When starting up Prospero, you should see a message stating that Caliban is running and the data disks are synched. If Prospero complains that the data disks are not synched, follow the instructions printed in the command window. If all else fails, try to synch the disks by restarting the WC and IC as described above.

If you fill up a sunos disk...

Go to bed, game over...If you are too stubborn to quit, go into the computer room and cycle the power on the IC and WC (then follow the instructions above). This failure mode introduces an insidious aspect to data taking such that Caliban will continuously try to transfer the image which filled the disk, even though it may appear from Prospero that the system is taking data (it is, it just won't ever make it to the sun machine). You must cycle the power after filling up a sunos disk.

Talking to the TCS

If Propspero can't send commands or receive information from the TCS (note the TCS status indicator in the Prospero status  window), try restarting the TCS communications at the WC. Type TCINIT on the WC keyboard. A message from the WC, "Telescope Controller Not Responding," usually means trouble at the TCS. The electronicers should be called if this is the case (the TCS may need to be rebooted).

22 July 2000. As of this date, it may be that communications between the TCS and WC on the 4m can become unstable. The basic problem is a delay in the response from the TCS to requests from the WC and the fact that the WC does not ignore late responses from the TCS. This tends to cut the com link and produce many errors displayed on the WC screen. We believe this problem has been solved by making sure that the TCS router is not used with OSIRIS. This reduces the load on the TCS (Heurikon) and hence it is not late in responding to the WC. If the problem re-occurs even with the TCS router off, one can increase the TCPPORTDELAY in the wc.ini file on the WC to 3 seconds. In this case, the system will be stable, but note that the delay is long enough that the TCS header info is never received by the IC computer (and so won't make it to the image header). After modifying the wc.ini file, one has to restart the WC and execute a startup on Prospero.

Resetting Mechanisms

Several of the motors inside the dewar need to be reset, or sent to a "home" position after powering up the IE. These are the xpupil, ypupil, camfocus, and grating tilt. The Prospero command ie 'reset' will accomplish the reset for all motors. If the prompt does not come back, type a single ^C after several minutes have passed. Individual motors can be reset, e.g., ie 'reset grattilt'.

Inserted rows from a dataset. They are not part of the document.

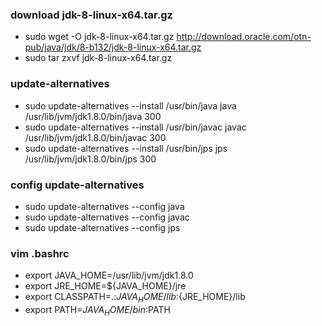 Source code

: 
### download jdk-8-linux-x64.tar.gz
  * sudo wget -O jdk-8-linux-x64.tar.gz http://download.oracle.com/otn-pub/java/jdk/8-b132/jdk-8-linux-x64.tar.gz
  * sudo tar zxvf jdk-8-linux-x64.tar.gz
  
### update-alternatives
  * sudo update-alternatives --install /usr/bin/java java /usr/lib/jvm/jdk1.8.0/bin/java 300
  * sudo update-alternatives --install /usr/bin/javac javac /usr/lib/jvm/jdk1.8.0/bin/javac 300
  * sudo update-alternatives --install /usr/bin/jps jps /usr/lib/jvm/jdk1.8.0/bin/jps 300
  
### config update-alternatives 
  * sudo update-alternatives --config java
  * sudo update-alternatives --config javac
  * sudo update-alternatives --config jps
  
  
### vim .bashrc
  * export JAVA_HOME=/usr/lib/jvm/jdk1.8.0
  * export JRE_HOME=${JAVA_HOME}/jre
  * export CLASSPATH=.:${JAVA_HOME}/lib:${JRE_HOME}/lib
  * export PATH=${JAVA_HOME}/bin:$PATH


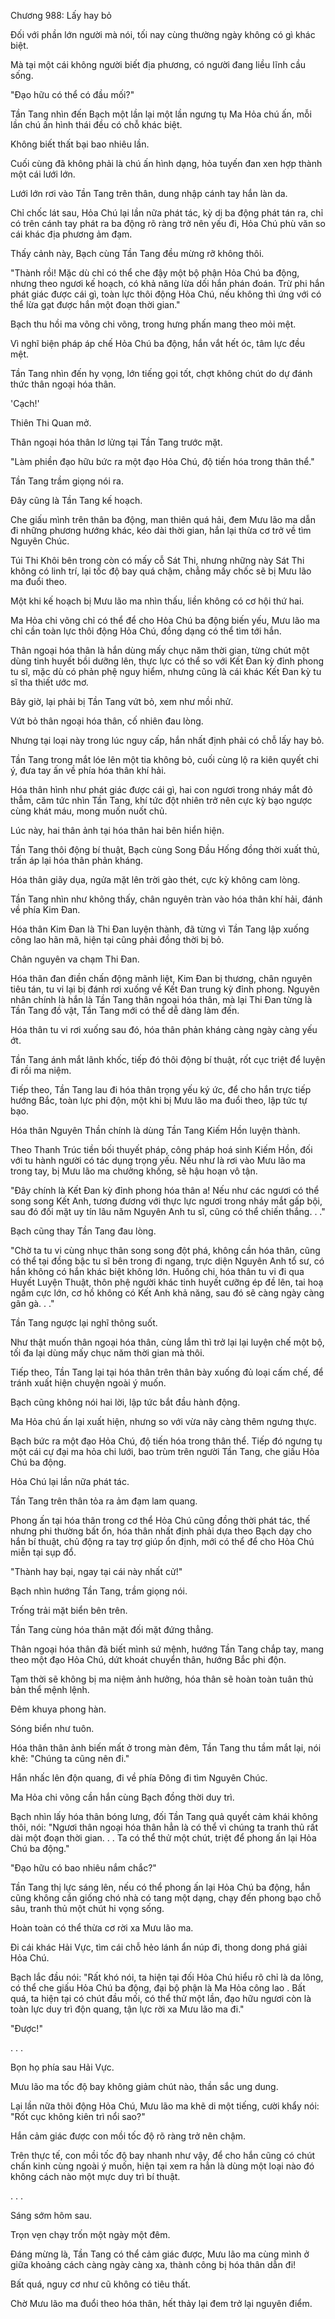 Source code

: 




Chương 988: Lấy hay bỏ


Đối với phần lớn người mà nói, tối nay cùng thường ngày không có gì khác biệt.

Mà tại một cái không người biết địa phương, có người đang liều lĩnh cầu sống.

"Đạo hữu có thể có đầu mối?"

Tần Tang nhìn đến Bạch một lần lại một lần ngưng tụ Ma Hỏa chú ấn, mỗi lần chú ấn hình thái đều có chỗ khác biệt.

Không biết thất bại bao nhiêu lần.

Cuối cùng đã không phải là chú ấn hình dạng, hỏa tuyến đan xen hợp thành một cái lưới lớn.

Lưới lớn rơi vào Tần Tang trên thân, dung nhập cánh tay hắn làn da.

Chỉ chốc lát sau, Hỏa Chú lại lần nữa phát tác, kỳ dị ba động phát tán ra, chỉ có trên cánh tay phát ra ba động rõ ràng trở nên yếu đi, Hỏa Chú phù văn so cái khác địa phương ảm đạm.

Thấy cảnh này, Bạch cùng Tần Tang đều mừng rỡ không thôi.

"Thành rồi! Mặc dù chỉ có thể che đậy một bộ phận Hỏa Chú ba động, nhưng theo ngươi kế hoạch, có khả năng lừa dối hắn phán đoán. Trừ phi hắn phát giác được cái gì, toàn lực thôi động Hỏa Chú, nếu không thì ứng với có thể lừa gạt được hắn một đoạn thời gian."

Bạch thu hồi ma võng chi võng, trong hưng phấn mang theo mỏi mệt.

Vì nghĩ biện pháp áp chế Hỏa Chú ba động, hắn vắt hết óc, tâm lực đều mệt.

Tần Tang nhìn đến hy vọng, lớn tiếng gọi tốt, chợt không chút do dự đánh thức thân ngoại hóa thân.

'Cạch!'

Thiên Thi Quan mở.

Thân ngoại hóa thân lơ lửng tại Tần Tang trước mặt.

"Làm phiền đạo hữu bức ra một đạo Hỏa Chú, độ tiến hóa trong thân thể."

Tần Tang trầm giọng nói ra.

Đây cũng là Tần Tang kế hoạch.

Che giấu mình trên thân ba động, man thiên quá hải, đem Mưu lão ma dẫn đi những phương hướng khác, kéo dài thời gian, hắn lại thừa cơ trở về tìm Nguyên Chúc.

Túi Thi Khôi bên trong còn có mấy cỗ Sát Thi, nhưng những này Sát Thi không có linh trí, lại tốc độ bay quá chậm, chẳng mấy chốc sẽ bị Mưu lão ma đuổi theo.

Một khi kế hoạch bị Mưu lão ma nhìn thấu, liền không có cơ hội thứ hai.

Ma Hỏa chi võng chỉ có thể để cho Hỏa Chú ba động biến yếu, Mưu lão ma chỉ cần toàn lực thôi động Hỏa Chú, đồng dạng có thể tìm tới hắn.

Thân ngoại hóa thân là hắn dùng mấy chục năm thời gian, từng chút một dùng tinh huyết bồi dưỡng lên, thực lực có thể so với Kết Đan kỳ đỉnh phong tu sĩ, mặc dù có phản phệ nguy hiểm, nhưng cũng là cái khác Kết Đan kỳ tu sĩ tha thiết ước mơ.

Bây giờ, lại phải bị Tần Tang vứt bỏ, xem như mồi nhử.

Vứt bỏ thân ngoại hóa thân, cố nhiên đau lòng.

Nhưng tại loại này trong lúc nguy cấp, hắn nhất định phải có chỗ lấy hay bỏ.

Tần Tang trong mắt lóe lên một tia không bỏ, cuối cùng lộ ra kiên quyết chi ý, đưa tay ấn về phía hóa thân khí hải.

Hóa thân hình như phát giác được cái gì, hai con ngươi trong nháy mắt đỏ thẫm, căm tức nhìn Tần Tang, khí tức đột nhiên trở nên cực kỳ bạo ngược cùng khát máu, mong muốn nuốt chủ.

Lúc này, hai thân ảnh tại hóa thân hai bên hiển hiện.

Tần Tang thôi động bí thuật, Bạch cùng Song Đầu Hống đồng thời xuất thủ, trấn áp lại hóa thân phản kháng.

Hóa thân giãy dụa, ngửa mặt lên trời gào thét, cực kỳ không cam lòng.

Tần Tang nhìn như không thấy, chân nguyên tràn vào hóa thân khí hải, đánh về phía Kim Đan.

Hóa thân Kim Đan là Thi Đan luyện thành, đã từng vì Tần Tang lập xuống công lao hãn mã, hiện tại cũng phải đồng thời bị bỏ.

Chân nguyên va chạm Thi Đan.

Hóa thân đan điền chấn động mãnh liệt, Kim Đan bị thương, chân nguyên tiêu tán, tu vi lại bị đánh rơi xuống về Kết Đan trung kỳ đỉnh phong. Nguyên nhân chính là hắn là Tần Tang thân ngoại hóa thân, mà lại Thi Đan từng là Tần Tang đồ vật, Tần Tang mới có thể dễ dàng làm đến.

Hóa thân tu vi rơi xuống sau đó, hóa thân phản kháng càng ngày càng yếu ớt.

Tần Tang ánh mắt lãnh khốc, tiếp đó thôi động bí thuật, rốt cục triệt để luyện đi rồi ma niệm.

Tiếp theo, Tần Tang lau đi hóa thân trọng yếu ký ức, để cho hắn trực tiếp hướng Bắc, toàn lực phi độn, một khi bị Mưu lão ma đuổi theo, lập tức tự bạo.

Hóa thân Nguyên Thần chính là dùng Tần Tang Kiếm Hồn luyện thành.

Theo Thanh Trúc tiền bối thuyết pháp, công pháp hoá sinh Kiếm Hồn, đối với tu hành người có tác dụng trọng yếu. Nếu như là rơi vào Mưu lão ma trong tay, bị Mưu lão ma chưởng khống, sẽ hậu hoạn vô tận.

"Đây chính là Kết Đan kỳ đỉnh phong hóa thân a! Nếu như các ngươi có thể song song Kết Anh, tương đương với thực lực ngươi trong nháy mắt gấp bội, sau đó đối mặt uy tín lâu năm Nguyên Anh tu sĩ, cũng có thể chiến thắng. . ."

Bạch cũng thay Tần Tang đau lòng.

"Chờ ta tu vi cùng nhục thân song song đột phá, không cần hóa thân, cũng có thể tại đồng bậc tu sĩ bên trong đi ngang, trực diện Nguyên Anh tổ sư, có hắn không có hắn khác biệt không lớn. Huống chi, hóa thân tu vi đi qua Huyết Luyện Thuật, thôn phệ người khác tinh huyết cưỡng ép đề lên, tai hoạ ngầm cực lớn, cơ hồ không có Kết Anh khả năng, sau đó sẽ càng ngày càng gân gà. . ."

Tần Tang ngược lại nghĩ thông suốt.

Như thật muốn thân ngoại hóa thân, cùng lắm thì trở lại lại luyện chế một bộ, tối đa lại dùng mấy chục năm thời gian mà thôi.

Tiếp theo, Tần Tang lại tại hóa thân trên thân bày xuống đủ loại cấm chế, để tránh xuất hiện chuyện ngoài ý muốn.

Bạch cũng không nói hai lời, lập tức bắt đầu hành động.

Ma Hỏa chú ấn lại xuất hiện, nhưng so với vừa nãy càng thêm ngưng thực.

Bạch bức ra một đạo Hỏa Chú, độ tiến hóa trong thân thể. Tiếp đó ngưng tụ một cái cự đại ma hỏa chi lưới, bao trùm trên người Tần Tang, che giấu Hỏa Chú ba động.

Hỏa Chú lại lần nữa phát tác.

Tần Tang trên thân tỏa ra ảm đạm lam quang.

Phong ấn tại hóa thân trong cơ thể Hỏa Chú cũng đồng thời phát tác, thế nhưng phi thường bất ổn, hóa thân nhất định phải dựa theo Bạch dạy cho hắn bí thuật, chủ động ra tay trợ giúp ổn định, mới có thể để cho Hỏa Chú miễn tại sụp đổ.

"Thành hay bại, ngay tại cái này nhất cử!"

Bạch nhìn hướng Tần Tang, trầm giọng nói.

Trống trải mặt biển bên trên.

Tần Tang cùng hóa thân mặt đối mặt đứng thẳng.

Thân ngoại hóa thân đã biết mình sứ mệnh, hướng Tần Tang chắp tay, mang theo một đạo Hỏa Chú, dứt khoát chuyển thân, hướng Bắc phi độn.

Tạm thời sẽ không bị ma niệm ảnh hưởng, hóa thân sẽ hoàn toàn tuân thủ bản thể mệnh lệnh.

Đêm khuya phong hàn.

Sóng biển như tuôn.

Hóa thân thân ảnh biến mất ở trong màn đêm, Tần Tang thu tầm mắt lại, nói khẽ: "Chúng ta cũng nên đi."

Hắn nhấc lên độn quang, đi về phía Đông đi tìm Nguyên Chúc.

Ma Hỏa chi võng cần hắn cùng Bạch đồng thời duy trì.

Bạch nhìn lấy hóa thân bóng lưng, đối Tần Tang quả quyết cảm khái không thôi, nói: "Ngươi thân ngoại hóa thân hẳn là có thể vì chúng ta tranh thủ rất dài một đoạn thời gian. . . Ta có thể thử một chút, triệt để phong ấn lại Hỏa Chú ba động."

"Đạo hữu có bao nhiêu nắm chắc?"

Tần Tang thị lực sáng lên, nếu có thể phong ấn lại Hỏa Chú ba động, hắn cũng không cần giống chó nhà có tang một dạng, chạy đến phong bạo chỗ sâu, tranh thủ một chút hi vọng sống.

Hoàn toàn có thể thừa cơ rời xa Mưu lão ma.

Đi cái khác Hải Vực, tìm cái chỗ hẻo lánh ẩn núp đi, thong dong phá giải Hỏa Chú.

Bạch lắc đầu nói: "Rất khó nói, ta hiện tại đối Hỏa Chú hiểu rõ chỉ là da lông, có thể che giấu Hỏa Chú ba động, đại bộ phận là Ma Hỏa công lao . Bất quá, ta hiện tại có chút đầu mối, có thể thử một lần, đạo hữu ngươi còn là toàn lực duy trì độn quang, tận lực rời xa Mưu lão ma đi."

"Được!"

. . .

Bọn họ phía sau Hải Vực.

Mưu lão ma tốc độ bay không giảm chút nào, thần sắc ung dung.

Lại lần nữa thôi động Hỏa Chú, Mưu lão ma khẽ di một tiếng, cười khẩy nói: "Rốt cục không kiên trì nổi sao?"

Hắn cảm giác được con mồi tốc độ rõ ràng trở nên chậm.

Trên thực tế, con mồi tốc độ bay nhanh như vậy, để cho hắn cũng có chút chấn kinh cùng ngoài ý muốn, hiện tại xem ra hẳn là dùng một loại nào đó không cách nào một mực duy trì bí thuật.

. . .

Sáng sớm hôm sau.

Trọn vẹn chạy trốn một ngày một đêm.

Đáng mừng là, Tần Tang có thể cảm giác được, Mưu lão ma cùng mình ở giữa khoảng cách càng ngày càng xa, thành công bị hóa thân dẫn đi!

Bất quá, nguy cơ như cũ không có tiêu thất.

Chờ Mưu lão ma đuổi theo hóa thân, hết thảy lại đem trở lại nguyên điểm.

Fiber transmission problems

If the fiber transmission is low, communication between the IC and HE (and with the IE) will be interrupted. If you are sure the IE is up and running and connected properly to the HE, but you can still not communicate with it, then there could be a fiber transmission problem. Have the electronicos perform a transmission test of the fibers or verify that one was done on setup. The fiber signal may be too weak even if light can be seen in the fiber.

Corrupted images can also be caused by bad fiber connections, or dirty fiber connections. If corrupted images occur, inspect the fiber connections at the IC and the HE. Small "dust balls" can "grow" at the connections and foul the signal transmission.